◆ Exercise prompt
Omit the pictures and print exactly the lines of the listing below, starting at the first and ending at the line containing "This approach often".

◆ Data

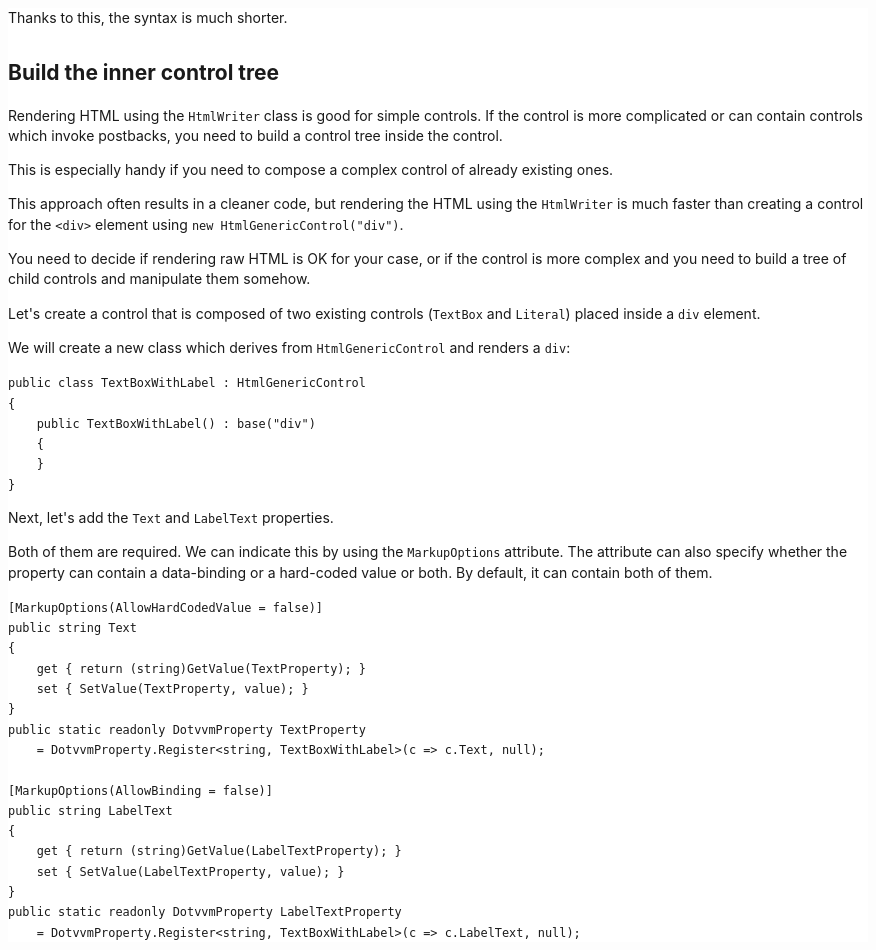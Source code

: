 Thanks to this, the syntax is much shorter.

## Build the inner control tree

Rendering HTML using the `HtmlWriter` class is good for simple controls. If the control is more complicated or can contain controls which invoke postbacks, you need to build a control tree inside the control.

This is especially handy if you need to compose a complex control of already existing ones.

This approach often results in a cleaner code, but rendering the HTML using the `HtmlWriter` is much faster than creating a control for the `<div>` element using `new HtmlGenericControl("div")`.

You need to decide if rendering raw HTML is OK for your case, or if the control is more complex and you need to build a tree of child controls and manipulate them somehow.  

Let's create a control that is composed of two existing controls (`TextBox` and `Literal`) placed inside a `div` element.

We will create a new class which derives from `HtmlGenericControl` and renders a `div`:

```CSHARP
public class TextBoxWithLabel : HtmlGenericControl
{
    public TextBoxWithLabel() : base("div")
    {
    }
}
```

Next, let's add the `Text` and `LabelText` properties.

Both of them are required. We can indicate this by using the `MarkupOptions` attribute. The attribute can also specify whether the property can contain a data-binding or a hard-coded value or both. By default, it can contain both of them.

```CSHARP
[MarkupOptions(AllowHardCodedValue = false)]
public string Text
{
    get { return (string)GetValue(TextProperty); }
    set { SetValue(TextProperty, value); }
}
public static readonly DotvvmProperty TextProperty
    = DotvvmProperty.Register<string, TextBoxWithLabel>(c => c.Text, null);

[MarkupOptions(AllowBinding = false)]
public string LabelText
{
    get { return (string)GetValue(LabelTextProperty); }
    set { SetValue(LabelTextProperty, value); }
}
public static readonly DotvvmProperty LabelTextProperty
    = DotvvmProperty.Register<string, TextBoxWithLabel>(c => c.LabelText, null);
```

◆ Your solution
Source code

: Thanks to this, the syntax is much shorter.

## Build the inner control tree

Rendering HTML using the `HtmlWriter` class is good for simple controls. If the control is more complicated or can contain controls which invoke postbacks, you need to build a control tree inside the control.

This is especially handy if you need to compose a complex control of already existing ones.

This approach often results in a cleaner code, but rendering the HTML using the `HtmlWriter` is much faster than creating a control for the `<div>` element using `new HtmlGenericControl("div")`.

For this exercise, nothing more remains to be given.